• **Problem statement**:
If a line in the material below holds the string "securities", tally it, then give the tally alone.

• **Exercise input**:
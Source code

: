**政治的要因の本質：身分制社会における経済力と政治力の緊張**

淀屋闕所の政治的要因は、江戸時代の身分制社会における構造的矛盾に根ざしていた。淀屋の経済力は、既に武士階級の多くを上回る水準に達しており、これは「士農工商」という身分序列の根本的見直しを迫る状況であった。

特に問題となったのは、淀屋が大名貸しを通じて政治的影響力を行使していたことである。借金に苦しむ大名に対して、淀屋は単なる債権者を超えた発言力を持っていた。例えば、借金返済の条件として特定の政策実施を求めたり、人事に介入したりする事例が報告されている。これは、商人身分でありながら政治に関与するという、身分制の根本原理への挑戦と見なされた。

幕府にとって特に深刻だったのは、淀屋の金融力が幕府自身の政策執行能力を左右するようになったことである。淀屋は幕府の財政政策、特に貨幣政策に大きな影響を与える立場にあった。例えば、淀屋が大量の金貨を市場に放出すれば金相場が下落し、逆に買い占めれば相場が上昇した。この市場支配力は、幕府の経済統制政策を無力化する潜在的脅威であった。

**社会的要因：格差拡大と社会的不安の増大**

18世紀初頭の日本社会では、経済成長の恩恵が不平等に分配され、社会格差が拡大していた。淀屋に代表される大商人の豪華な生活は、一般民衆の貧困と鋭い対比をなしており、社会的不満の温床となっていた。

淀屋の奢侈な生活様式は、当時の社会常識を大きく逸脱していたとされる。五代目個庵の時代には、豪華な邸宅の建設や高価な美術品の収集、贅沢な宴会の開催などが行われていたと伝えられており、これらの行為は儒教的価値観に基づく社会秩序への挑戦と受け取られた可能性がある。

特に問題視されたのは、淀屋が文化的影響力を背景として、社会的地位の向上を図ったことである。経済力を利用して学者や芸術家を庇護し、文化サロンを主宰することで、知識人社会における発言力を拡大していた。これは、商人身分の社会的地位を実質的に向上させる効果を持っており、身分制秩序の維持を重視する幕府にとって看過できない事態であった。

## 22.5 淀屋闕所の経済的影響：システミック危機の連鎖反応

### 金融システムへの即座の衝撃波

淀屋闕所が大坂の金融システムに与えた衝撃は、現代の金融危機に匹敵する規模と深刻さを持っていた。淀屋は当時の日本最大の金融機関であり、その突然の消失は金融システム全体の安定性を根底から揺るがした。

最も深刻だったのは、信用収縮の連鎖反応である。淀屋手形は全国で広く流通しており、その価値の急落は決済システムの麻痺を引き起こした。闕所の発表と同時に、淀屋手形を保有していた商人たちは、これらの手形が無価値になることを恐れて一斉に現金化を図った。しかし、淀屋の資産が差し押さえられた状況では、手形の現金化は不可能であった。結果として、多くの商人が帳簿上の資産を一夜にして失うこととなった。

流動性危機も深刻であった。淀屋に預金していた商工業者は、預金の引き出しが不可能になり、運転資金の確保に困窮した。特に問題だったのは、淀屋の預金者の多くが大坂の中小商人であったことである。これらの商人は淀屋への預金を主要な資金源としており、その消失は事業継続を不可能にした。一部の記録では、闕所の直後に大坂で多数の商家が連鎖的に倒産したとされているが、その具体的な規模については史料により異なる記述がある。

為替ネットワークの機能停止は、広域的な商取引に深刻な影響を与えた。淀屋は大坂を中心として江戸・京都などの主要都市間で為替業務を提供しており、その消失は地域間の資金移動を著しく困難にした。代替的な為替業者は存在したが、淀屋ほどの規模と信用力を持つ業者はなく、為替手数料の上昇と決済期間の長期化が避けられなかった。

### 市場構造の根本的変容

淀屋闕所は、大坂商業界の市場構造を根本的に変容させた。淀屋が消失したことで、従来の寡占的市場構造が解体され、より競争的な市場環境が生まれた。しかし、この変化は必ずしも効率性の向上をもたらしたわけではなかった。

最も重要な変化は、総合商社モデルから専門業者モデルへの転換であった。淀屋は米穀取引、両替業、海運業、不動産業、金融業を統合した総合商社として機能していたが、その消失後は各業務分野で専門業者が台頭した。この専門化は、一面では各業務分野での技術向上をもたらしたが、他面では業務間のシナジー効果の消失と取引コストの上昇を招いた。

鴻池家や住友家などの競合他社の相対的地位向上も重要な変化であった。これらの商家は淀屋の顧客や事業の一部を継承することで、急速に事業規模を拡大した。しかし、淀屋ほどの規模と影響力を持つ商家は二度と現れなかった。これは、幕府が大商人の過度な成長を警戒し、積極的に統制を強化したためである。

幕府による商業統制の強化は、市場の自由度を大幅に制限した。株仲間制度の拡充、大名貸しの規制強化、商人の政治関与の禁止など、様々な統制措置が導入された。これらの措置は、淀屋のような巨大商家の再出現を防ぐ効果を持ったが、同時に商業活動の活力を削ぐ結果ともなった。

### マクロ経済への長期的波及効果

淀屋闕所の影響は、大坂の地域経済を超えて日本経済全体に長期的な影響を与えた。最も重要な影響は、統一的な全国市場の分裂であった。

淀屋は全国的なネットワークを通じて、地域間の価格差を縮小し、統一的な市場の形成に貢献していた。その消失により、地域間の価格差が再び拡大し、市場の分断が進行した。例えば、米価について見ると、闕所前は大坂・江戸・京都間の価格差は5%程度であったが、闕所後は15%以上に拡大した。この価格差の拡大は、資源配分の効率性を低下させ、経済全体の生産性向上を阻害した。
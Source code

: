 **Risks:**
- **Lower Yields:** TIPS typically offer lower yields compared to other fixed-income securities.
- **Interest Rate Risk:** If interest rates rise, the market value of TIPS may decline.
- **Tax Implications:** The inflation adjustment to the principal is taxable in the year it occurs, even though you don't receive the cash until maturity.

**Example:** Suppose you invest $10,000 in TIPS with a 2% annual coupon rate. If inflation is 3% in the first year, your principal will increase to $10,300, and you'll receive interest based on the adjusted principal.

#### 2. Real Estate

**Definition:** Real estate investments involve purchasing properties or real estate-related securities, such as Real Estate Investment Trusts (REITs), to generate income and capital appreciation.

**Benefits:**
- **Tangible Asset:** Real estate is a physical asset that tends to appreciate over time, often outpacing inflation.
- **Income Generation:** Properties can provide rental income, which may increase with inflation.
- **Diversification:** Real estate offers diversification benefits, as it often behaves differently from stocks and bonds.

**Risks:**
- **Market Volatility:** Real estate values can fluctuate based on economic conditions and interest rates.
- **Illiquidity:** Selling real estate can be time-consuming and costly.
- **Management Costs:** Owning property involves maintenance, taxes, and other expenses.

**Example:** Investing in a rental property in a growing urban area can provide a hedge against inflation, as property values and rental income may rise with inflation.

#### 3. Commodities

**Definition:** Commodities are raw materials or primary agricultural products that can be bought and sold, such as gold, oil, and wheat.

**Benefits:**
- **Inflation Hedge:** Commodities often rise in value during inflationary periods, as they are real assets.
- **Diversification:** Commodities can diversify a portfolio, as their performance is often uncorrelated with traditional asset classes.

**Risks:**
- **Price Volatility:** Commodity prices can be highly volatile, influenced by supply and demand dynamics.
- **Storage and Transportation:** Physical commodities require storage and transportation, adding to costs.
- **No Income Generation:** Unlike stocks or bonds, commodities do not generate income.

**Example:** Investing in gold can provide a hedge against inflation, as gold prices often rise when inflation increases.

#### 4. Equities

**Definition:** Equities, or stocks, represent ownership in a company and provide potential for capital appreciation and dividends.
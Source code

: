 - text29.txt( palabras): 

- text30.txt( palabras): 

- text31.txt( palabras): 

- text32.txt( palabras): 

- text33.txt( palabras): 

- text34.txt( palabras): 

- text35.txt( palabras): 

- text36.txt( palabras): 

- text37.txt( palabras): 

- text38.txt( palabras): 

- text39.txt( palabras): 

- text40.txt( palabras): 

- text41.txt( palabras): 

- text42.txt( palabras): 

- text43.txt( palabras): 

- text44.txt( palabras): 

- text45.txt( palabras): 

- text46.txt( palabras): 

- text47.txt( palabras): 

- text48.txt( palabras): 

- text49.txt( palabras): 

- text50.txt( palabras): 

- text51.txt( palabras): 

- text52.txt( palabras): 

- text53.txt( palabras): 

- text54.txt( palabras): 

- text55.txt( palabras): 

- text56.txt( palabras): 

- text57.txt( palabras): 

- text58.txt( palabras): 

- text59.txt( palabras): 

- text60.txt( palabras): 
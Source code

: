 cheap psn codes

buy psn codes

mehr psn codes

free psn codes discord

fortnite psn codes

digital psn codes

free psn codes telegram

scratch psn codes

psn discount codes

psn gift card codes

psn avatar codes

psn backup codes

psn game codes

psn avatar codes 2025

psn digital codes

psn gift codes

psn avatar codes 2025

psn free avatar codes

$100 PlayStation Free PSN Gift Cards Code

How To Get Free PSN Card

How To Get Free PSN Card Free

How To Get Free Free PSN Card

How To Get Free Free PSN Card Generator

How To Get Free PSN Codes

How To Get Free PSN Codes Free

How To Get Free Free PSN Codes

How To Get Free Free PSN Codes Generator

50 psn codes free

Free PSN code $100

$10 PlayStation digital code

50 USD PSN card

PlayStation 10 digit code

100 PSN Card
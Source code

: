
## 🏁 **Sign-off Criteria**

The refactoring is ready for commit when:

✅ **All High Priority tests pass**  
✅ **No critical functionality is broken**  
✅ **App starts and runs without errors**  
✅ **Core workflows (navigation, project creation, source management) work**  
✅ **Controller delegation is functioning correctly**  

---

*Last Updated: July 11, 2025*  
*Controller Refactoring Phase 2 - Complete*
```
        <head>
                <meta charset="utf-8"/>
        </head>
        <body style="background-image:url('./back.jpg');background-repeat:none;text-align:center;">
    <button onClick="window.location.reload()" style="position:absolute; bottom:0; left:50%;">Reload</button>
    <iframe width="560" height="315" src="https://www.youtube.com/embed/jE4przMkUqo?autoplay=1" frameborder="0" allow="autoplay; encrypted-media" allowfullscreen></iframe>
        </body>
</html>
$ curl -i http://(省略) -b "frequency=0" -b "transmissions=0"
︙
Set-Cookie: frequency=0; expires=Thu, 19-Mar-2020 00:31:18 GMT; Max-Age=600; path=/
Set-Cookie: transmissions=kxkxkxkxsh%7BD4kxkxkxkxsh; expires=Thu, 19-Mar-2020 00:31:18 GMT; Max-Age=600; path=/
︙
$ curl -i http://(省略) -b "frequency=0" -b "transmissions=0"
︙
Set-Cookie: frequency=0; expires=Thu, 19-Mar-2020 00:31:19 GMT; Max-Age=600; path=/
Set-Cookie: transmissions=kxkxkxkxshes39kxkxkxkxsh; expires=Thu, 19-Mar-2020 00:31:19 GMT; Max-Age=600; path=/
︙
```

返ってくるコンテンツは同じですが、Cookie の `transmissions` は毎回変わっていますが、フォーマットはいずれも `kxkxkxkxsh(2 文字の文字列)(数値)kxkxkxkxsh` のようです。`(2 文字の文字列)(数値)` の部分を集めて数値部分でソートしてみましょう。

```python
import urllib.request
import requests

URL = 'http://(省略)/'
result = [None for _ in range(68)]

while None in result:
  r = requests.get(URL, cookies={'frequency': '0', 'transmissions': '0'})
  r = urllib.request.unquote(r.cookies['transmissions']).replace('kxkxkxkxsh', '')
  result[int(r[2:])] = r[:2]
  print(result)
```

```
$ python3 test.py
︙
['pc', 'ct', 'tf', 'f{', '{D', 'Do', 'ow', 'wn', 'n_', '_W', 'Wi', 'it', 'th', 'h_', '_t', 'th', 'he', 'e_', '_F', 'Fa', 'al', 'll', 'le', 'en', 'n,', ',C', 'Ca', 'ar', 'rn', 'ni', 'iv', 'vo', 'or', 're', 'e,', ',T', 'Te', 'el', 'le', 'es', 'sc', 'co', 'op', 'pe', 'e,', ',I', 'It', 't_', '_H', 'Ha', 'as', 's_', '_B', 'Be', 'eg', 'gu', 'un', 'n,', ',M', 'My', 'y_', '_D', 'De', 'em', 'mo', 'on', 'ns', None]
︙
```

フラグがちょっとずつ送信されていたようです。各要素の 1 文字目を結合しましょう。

• **Completed task**:
2